Decomposizione e riciclo del carbonio
Non appena il carbonio arriva nella biosfera può prendere vie differenti. Una parte va nell’atmosfera come prodotto di scarto della respirazione, proprio perché le cellule animali assorbono ossigeno ed eliminano anidride carbonica tramite la respirazione. Quando un organismo muore, il carbonio presente nelle molecole che lo compongono, viene liberato ed entra a far parte di nuove molecole. Attraverso la decomposizione, intervengono numerosi organismi come batteri e funghi che si nutrono di tessuti morti. Il carbonio che si trova in questi tessuti passa a questi nuovi organismi e in parte torna nell’atmosfera come CO2. Come risultato della decomposizione, parte del carbonio rimane nel suolo e in questo modo si accumula come materiale organico morto. Nel suolo il carbonio potrà essere fonte di nutrimento per altri organismi, continuando a muoversi quindi nella biosfera oppure può continuare ad accumularsi.

Pozzi di carbonio e accumulo
In alcuni casi però il carbonio nel suolo non continua a spostarsi da un organismo ad un altro. Ci sono casi in cui si accumula formando i “pozzi di carbonio”, ovvero punti di accumulo in cui il carbonio rimane intrappolato per periodi molto lunghi senza spostarsi da una molecola ad un'altra. Un esempio sono le foreste che rappresentano dei pozzi di carbonio importantissimo.
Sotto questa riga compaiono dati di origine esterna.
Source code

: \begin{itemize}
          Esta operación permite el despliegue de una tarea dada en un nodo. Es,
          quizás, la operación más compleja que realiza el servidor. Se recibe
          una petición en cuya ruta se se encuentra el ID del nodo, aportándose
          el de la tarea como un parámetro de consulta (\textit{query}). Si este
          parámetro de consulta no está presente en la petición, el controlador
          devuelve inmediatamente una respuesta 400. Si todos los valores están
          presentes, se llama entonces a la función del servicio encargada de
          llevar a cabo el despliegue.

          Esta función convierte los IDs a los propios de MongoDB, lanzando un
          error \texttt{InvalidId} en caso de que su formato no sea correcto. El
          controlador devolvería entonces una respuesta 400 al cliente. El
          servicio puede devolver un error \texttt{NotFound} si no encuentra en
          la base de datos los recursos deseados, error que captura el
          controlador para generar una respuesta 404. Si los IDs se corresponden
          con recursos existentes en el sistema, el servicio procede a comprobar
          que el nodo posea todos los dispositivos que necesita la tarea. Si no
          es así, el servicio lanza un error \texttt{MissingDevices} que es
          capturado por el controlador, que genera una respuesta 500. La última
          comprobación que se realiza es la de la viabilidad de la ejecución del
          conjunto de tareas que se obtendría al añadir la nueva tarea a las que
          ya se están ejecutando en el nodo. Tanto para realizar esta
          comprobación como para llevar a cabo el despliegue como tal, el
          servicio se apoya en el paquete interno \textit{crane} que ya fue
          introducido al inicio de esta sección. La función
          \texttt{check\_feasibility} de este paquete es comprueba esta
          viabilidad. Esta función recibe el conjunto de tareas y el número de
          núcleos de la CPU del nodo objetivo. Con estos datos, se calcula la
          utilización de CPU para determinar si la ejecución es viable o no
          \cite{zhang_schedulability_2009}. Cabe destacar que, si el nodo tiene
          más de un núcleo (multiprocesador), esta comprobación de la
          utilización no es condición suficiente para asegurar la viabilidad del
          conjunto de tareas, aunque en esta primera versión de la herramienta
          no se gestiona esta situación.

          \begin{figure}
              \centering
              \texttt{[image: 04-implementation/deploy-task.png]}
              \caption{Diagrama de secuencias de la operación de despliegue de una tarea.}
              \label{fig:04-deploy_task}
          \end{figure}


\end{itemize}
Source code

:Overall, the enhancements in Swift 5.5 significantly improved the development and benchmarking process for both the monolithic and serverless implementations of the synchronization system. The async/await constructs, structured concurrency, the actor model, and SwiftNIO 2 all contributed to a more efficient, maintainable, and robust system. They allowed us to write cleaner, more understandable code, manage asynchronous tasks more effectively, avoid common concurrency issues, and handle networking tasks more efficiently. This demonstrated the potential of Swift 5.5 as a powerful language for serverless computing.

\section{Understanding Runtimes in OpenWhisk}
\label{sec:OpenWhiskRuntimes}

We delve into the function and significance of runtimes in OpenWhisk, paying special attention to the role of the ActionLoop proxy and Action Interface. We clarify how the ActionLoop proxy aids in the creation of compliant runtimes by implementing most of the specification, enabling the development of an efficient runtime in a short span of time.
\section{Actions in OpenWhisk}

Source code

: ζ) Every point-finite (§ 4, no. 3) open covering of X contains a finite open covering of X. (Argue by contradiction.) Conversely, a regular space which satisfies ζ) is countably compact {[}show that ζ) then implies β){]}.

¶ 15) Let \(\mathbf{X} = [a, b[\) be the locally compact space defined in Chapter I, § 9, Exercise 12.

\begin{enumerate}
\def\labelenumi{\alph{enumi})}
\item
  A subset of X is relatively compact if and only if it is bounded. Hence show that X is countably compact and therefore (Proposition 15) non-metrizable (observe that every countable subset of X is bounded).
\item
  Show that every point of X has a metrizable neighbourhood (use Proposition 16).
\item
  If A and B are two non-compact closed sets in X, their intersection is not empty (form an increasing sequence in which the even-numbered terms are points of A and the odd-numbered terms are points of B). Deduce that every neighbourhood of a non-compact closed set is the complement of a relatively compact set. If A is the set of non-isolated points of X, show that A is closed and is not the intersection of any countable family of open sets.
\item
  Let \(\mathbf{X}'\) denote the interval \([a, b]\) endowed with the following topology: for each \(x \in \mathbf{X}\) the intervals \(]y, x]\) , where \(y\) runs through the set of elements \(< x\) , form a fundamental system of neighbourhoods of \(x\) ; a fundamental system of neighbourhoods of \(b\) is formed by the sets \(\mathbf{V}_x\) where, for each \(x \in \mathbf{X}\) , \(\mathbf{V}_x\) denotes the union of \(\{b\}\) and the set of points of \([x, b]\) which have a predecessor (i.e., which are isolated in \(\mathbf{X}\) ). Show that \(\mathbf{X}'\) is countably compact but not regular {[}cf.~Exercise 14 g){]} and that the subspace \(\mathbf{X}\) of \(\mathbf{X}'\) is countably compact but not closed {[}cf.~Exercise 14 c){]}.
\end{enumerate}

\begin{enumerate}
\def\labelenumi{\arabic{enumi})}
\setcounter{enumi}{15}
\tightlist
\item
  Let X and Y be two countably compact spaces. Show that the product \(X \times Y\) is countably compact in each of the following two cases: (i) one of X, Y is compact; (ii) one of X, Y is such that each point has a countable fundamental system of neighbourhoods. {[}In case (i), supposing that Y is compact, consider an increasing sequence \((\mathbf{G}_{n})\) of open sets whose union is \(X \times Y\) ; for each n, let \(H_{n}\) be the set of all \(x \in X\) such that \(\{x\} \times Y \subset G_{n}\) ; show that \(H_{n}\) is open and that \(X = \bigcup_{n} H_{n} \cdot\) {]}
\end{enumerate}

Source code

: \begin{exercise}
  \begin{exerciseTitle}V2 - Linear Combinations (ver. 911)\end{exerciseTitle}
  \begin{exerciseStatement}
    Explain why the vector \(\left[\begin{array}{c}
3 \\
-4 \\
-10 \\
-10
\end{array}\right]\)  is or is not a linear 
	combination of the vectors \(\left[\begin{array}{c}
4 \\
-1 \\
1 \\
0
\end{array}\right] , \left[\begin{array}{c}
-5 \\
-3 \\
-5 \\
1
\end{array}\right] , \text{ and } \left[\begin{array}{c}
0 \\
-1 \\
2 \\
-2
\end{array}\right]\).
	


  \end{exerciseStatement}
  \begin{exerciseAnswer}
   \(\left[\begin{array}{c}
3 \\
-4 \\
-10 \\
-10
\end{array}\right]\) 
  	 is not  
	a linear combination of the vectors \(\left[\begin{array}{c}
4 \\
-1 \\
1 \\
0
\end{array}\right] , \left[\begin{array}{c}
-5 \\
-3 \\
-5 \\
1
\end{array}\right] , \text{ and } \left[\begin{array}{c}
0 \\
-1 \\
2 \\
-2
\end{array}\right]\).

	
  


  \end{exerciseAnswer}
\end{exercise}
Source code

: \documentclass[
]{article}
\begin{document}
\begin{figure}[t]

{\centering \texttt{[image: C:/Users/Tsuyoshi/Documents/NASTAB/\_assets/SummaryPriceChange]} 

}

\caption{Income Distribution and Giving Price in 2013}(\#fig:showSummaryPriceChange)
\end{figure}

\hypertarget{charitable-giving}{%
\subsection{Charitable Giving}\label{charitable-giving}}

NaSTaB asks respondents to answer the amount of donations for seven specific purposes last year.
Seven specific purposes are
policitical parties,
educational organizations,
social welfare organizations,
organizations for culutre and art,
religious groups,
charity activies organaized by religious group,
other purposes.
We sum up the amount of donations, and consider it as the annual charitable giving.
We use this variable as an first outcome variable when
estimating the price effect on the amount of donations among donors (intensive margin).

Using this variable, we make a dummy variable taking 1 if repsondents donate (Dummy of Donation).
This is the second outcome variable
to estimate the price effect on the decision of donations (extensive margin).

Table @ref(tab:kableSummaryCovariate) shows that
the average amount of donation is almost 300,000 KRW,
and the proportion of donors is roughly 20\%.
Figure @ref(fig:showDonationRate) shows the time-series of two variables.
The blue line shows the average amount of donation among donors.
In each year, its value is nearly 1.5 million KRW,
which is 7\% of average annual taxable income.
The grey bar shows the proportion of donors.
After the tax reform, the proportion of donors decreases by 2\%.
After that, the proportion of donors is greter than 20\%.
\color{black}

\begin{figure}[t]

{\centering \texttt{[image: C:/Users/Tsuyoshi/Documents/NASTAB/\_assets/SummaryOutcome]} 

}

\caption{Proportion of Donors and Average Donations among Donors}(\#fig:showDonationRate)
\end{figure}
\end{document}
Il carbonio è intrappolato all’interno delle piante e non si sposta in altre molecole se non per altri eventi, come la morte dell’albero porterà alla sua decomposizione e il carbonio finisce nel suolo o torna nell’atmosfera come CO2. Oppure a causa di un incendio, la gran parte del carbonio intrappolato negli alberi viene liberato nell’aria come C02.
Un altro pozzo di carbone importante sono i giacimenti di carbone e petrolio. Con tempi molto lunghi, le molecole di carbonio che si accumulano nel suolo possono sprofondare per formare carbone e petrolio. Quindi il carbonio del sottosuolo rimane bloccato non rientrando nell’atmosfera. Se però carbone e petrolio vengono estratti per essere bruciati per produrre carburante ed energia elettrica, il carbonio intrappolato all’interno rientra nell’atmosfera sotto forma di CO2.
Domande da interrogazione
- Qual è l'importanza del carbonio per gli esseri viventi?
- Come avviene il passaggio del carbonio dall'atmosfera alla biosfera?
- Qual è il ruolo della decomposizione nel ciclo del carbonio?
- Cosa sono i pozzi di carbonio e perché sono importanti?
- Quali processi rilasciano anidride carbonica nell'atmosfera?
Il carbonio è fondamentale perché si trova in tutte le molecole organiche che compongono gli esseri viventi e in molecole inorganiche come la CO2, essenziale per la fotosintesi e il nutrimento delle piante.
Il carbonio dell'anidride carbonica entra nella biosfera attraverso la fotosintesi, dove le piante lo trasformano in molecole organiche come il glucosio, che contiene carbonio.
La decomposizione libera il carbonio presente negli organismi morti, permettendo il suo riciclo nell'atmosfera come CO2 o nel suolo come materiale organico, nutrendo altri organismi.
I pozzi di carbonio sono aree dove il carbonio si accumula per lunghi periodi, come le foreste e i giacimenti di carbone e petrolio, contribuendo a mantenere il carbonio intrappolato e riducendo la CO2 nell'atmosfera.
I processi di respirazione degli esseri viventi, la combustione e l'attività vulcanica liberano anidride carbonica nell'atmosfera, che le piante utilizzano per la fotosintesi.